The health care mess in the United States is a top concern of voters. Too many Americans find that, despite their best efforts, they are unable to provide quality health care for their families. Too many Americans live in fear that an illness might leave them destitute. Too many Americans spend years sacrificing to pay skyrocketing premiums only to discover that, when the need arises, their policies offer protections that are next to worthless.

Most of us agree that it’s simply not right that so many Americans, sincerely trying their best to provide for their families, are at the mercy of a phalanx of greedy insurance companies, medical malpractice lawyers, health care corporations, and other profiteers that have used decades of influence in Washington to institutionalize their chomp hold on the public jugular.

What would Americans think, then, of a member of Congress who introduced legislation, not to improve health care in the United States, but to improve health care in Mexico?

Insane? Drunk? Unworthy of public office?

What would Americans think, then, of a bill introduced in Congress that required federal agencies to come up with a plan, not to expand health coverage in the United States, but to expand health coverage in Mexico?

Impossible?

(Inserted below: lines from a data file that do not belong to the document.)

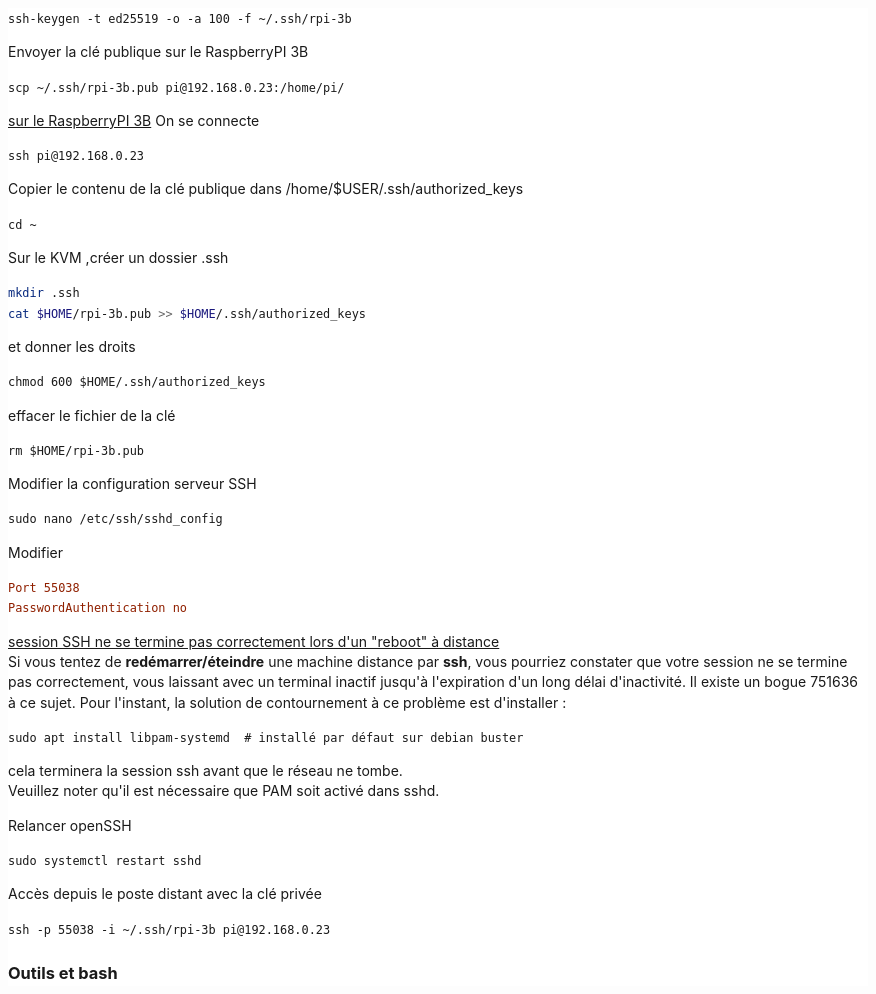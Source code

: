     ssh-keygen -t ed25519 -o -a 100 -f ~/.ssh/rpi-3b

Envoyer la clé publique sur le RaspberryPI 3B   

    scp ~/.ssh/rpi-3b.pub pi@192.168.0.23:/home/pi/

<u>sur le RaspberryPI 3B</u>
On se connecte  

    ssh pi@192.168.0.23

Copier le contenu de la clé publique dans /home/$USER/.ssh/authorized_keys  

    cd ~

Sur le KVM ,créer un dossier .ssh  

```bash
mkdir .ssh
cat $HOME/rpi-3b.pub >> $HOME/.ssh/authorized_keys
```

et donner les droits  

    chmod 600 $HOME/.ssh/authorized_keys

effacer le fichier de la clé  

    rm $HOME/rpi-3b.pub

Modifier la configuration serveur SSH  

    sudo nano /etc/ssh/sshd_config

Modifier

```conf
Port 55038
PasswordAuthentication no
```


<u>session SSH ne se termine pas correctement lors d'un "reboot" à distance</u>  
Si vous tentez de **redémarrer/éteindre** une machine distance par **ssh**, vous pourriez constater que votre session ne se termine pas correctement, vous laissant avec un terminal inactif jusqu'à l'expiration d'un long délai d'inactivité. Il existe un bogue 751636 à ce sujet. Pour l'instant, la solution de contournement à ce problème est d'installer :  

    sudo apt install libpam-systemd  # installé par défaut sur debian buster

cela terminera la session ssh avant que le réseau ne tombe.  
Veuillez noter qu'il est nécessaire que PAM soit activé dans sshd.  

Relancer openSSH  

    sudo systemctl restart sshd

Accès depuis le poste distant avec la clé privée  

    ssh -p 55038 -i ~/.ssh/rpi-3b pi@192.168.0.23

### Outils et bash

Unthinkable? Wildly irresponsible?

What would Americans think, then, of the motives of a senator, who not only introduced a bill to improve Mexico’s health care system and extend coverage to a growing population of 120 million people, but gave health insurance companies the right to help devise the plan?

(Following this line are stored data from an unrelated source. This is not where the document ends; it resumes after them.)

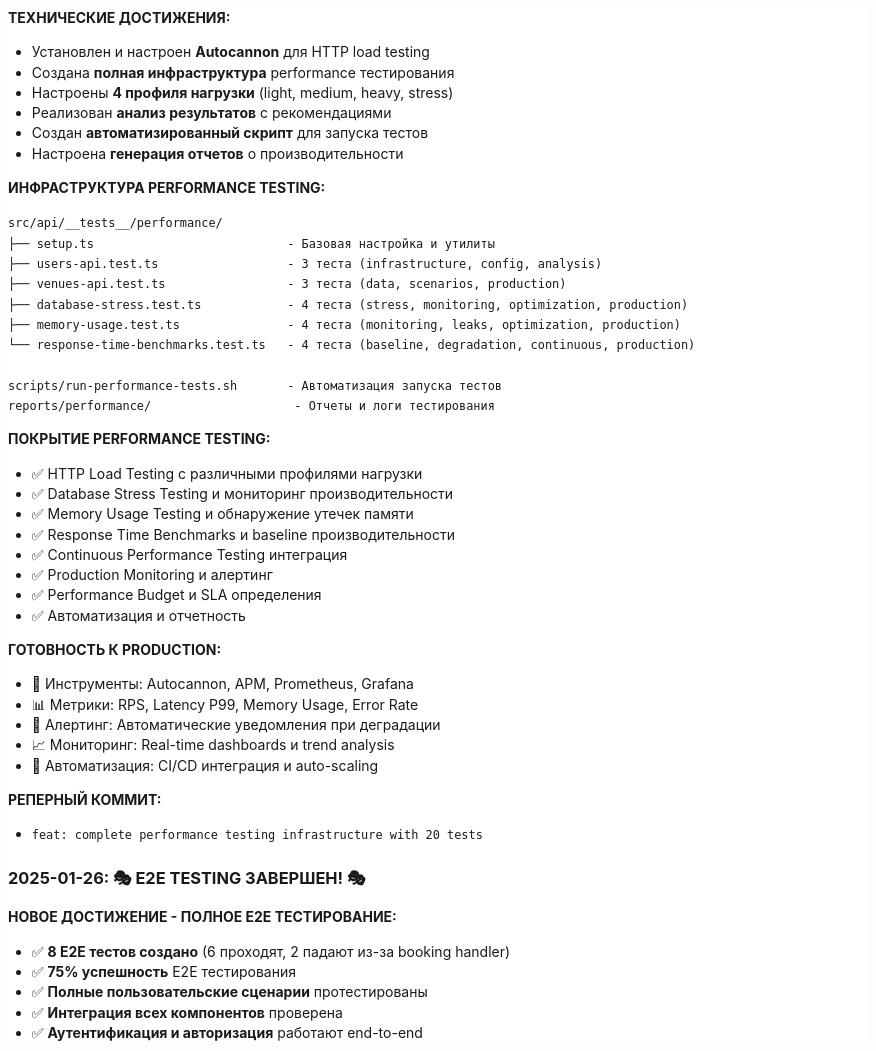 
**ТЕХНИЧЕСКИЕ ДОСТИЖЕНИЯ:**

- Установлен и настроен **Autocannon** для HTTP load testing
- Создана **полная инфраструктура** performance тестирования
- Настроены **4 профиля нагрузки** (light, medium, heavy, stress)
- Реализован **анализ результатов** с рекомендациями
- Создан **автоматизированный скрипт** для запуска тестов
- Настроена **генерация отчетов** о производительности

**ИНФРАСТРУКТУРА PERFORMANCE TESTING:**

```
src/api/__tests__/performance/
├── setup.ts                           - Базовая настройка и утилиты
├── users-api.test.ts                  - 3 теста (infrastructure, config, analysis)
├── venues-api.test.ts                 - 3 теста (data, scenarios, production)
├── database-stress.test.ts            - 4 теста (stress, monitoring, optimization, production)
├── memory-usage.test.ts               - 4 теста (monitoring, leaks, optimization, production)
└── response-time-benchmarks.test.ts   - 4 теста (baseline, degradation, continuous, production)

scripts/run-performance-tests.sh       - Автоматизация запуска тестов
reports/performance/                    - Отчеты и логи тестирования
```

**ПОКРЫТИЕ PERFORMANCE TESTING:**

- ✅ HTTP Load Testing с различными профилями нагрузки
- ✅ Database Stress Testing и мониторинг производительности
- ✅ Memory Usage Testing и обнаружение утечек памяти
- ✅ Response Time Benchmarks и baseline производительности
- ✅ Continuous Performance Testing интеграция
- ✅ Production Monitoring и алертинг
- ✅ Performance Budget и SLA определения
- ✅ Автоматизация и отчетность

**ГОТОВНОСТЬ К PRODUCTION:**

- 🔧 Инструменты: Autocannon, APM, Prometheus, Grafana
- 📊 Метрики: RPS, Latency P99, Memory Usage, Error Rate
- 🚨 Алертинг: Автоматические уведомления при деградации
- 📈 Мониторинг: Real-time dashboards и trend analysis
- 🤖 Автоматизация: CI/CD интеграция и auto-scaling

**РЕПЕРНЫЙ КОММИТ:**

- `feat: complete performance testing infrastructure with 20 tests`

### 2025-01-26: 🎭 E2E TESTING ЗАВЕРШЕН! 🎭

**НОВОЕ ДОСТИЖЕНИЕ - ПОЛНОЕ E2E ТЕСТИРОВАНИЕ:**

- ✅ **8 E2E тестов создано** (6 проходят, 2 падают из-за booking handler)
- ✅ **75% успешность** E2E тестирования
- ✅ **Полные пользовательские сценарии** протестированы
- ✅ **Интеграция всех компонентов** проверена
- ✅ **Аутентификация и авторизация** работают end-to-end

Blatantly corrupt? Grossly indifferent to the well-being of the American people? Downright treasonous?

Unbelievable as it may seem, the Secure America and Orderly Immigration Act of 2005 contained a provision giving insurance companies the right to help devise a plan for extending US health care to Mexico (Sec. 1004. BINATIONAL PUBLIC HEALTH INFRASTRUCTURE AND HEALTH INSURANCE).

Even more unbelievable, the senator who sponsored the bill is not on the verge of being thrown out of office for this odious piece of legislation. No, the senator who introduced the bill, Senator John McCain of Arizona, is on the verge of locking up the Republican nomination to be our next president.

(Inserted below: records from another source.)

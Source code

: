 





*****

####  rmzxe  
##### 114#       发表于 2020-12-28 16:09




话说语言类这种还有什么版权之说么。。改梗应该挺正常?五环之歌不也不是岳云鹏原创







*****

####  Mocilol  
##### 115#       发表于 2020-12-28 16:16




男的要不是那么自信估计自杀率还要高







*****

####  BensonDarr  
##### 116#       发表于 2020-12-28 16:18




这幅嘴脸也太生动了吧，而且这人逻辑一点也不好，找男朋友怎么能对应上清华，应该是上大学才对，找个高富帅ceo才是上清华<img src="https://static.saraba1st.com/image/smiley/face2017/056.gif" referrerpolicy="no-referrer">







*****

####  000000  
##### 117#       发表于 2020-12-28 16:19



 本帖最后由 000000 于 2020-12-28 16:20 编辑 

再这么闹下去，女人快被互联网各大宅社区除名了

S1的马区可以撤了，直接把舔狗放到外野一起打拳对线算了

Damn! How come you didn’t know that before you voted for John McCain on Tuesday, you ask?

You’ve been watching the all-day-every-day TV news coverage of the primaries.

You’ve been reading your local newspaper’s daily coverage of the races for the parties’ nominations.

You are an above-average-informed voter.

You know that

  • large majorities of young people and black people support Barack Obama,
  • a majority of white women over the age of 40 support Hillary Clinton,
  • a majority of Christian evangelicals support Mike Huckabee,
  • John McCain’s Republican supporters are moderates,
  • Barack Obama has doubled his support among southern white males since South Carolina,
  • Mitt Romney has financed much of his own campaign,
  • Iowa is lily-white,
  • Fox News cable television didn’t have enough room in its studio to include Republican candidate Ron Paul in a debate between the Republican candidates it televised,
  • Republicans hope Hillary wins,
  • McCain is the only Republican who can win in November, and everyone, even Democrats, respects his history as a POW,
  • Rudy Giuliani’s strategy to skip the first few primaries and focus on Florida was a bad one,
  • Oprah Winfrey supports Barack Obama, and not just because he’s African-American,
  • Arnold Schwarzenegger supports John McCain, but his wife supports Barack Obama,
  • Robert DeNiro supports Barack Obama because Obama makes him "believe,"
  • Ron Paul raised a record amount of money one day a couple of months ago,
  • large majorities of Latinos support Hillary Clinton,
  • Mitt Romney unhiply riffed on "Who Let the Dogs Out," and
  • the top vote-getting position for an American presidential candidate this year is to be for "change."

But you didn’t know that the only clear front-runner in the race to be our next president proposed, in the last session of congress, a bi-national health care system to be devised by insurance companies. To be devised by insurance companies, for crying out loud.

Eight years of George W. Bush, Karl Rove, and the Wall Street Journal’s “GOP stalwart,” Jack Abramoff, have left the Republican Party in such a tattered mess that its future is in doubt. But (and you’ll know this if you are a well-informed voter), anti-Bush Republicans are supporting…John McCain!

I don’t know. Maybe we’re too stupid to have a democracy.

Oh, and, by the way, all you Barack Obama supporters—before you start feeling all superior: while no one can deny how exceedingly important it is to elect a president who supports change—especially one that has the ability to make Robert DeNiro believe—there may be one characteristic Senator Obama possesses even more salient, if you can imagine, than the incidental fact of his father’s skin color: Barack Obama co-sponsored John McCain’s health care for Mexico legislation.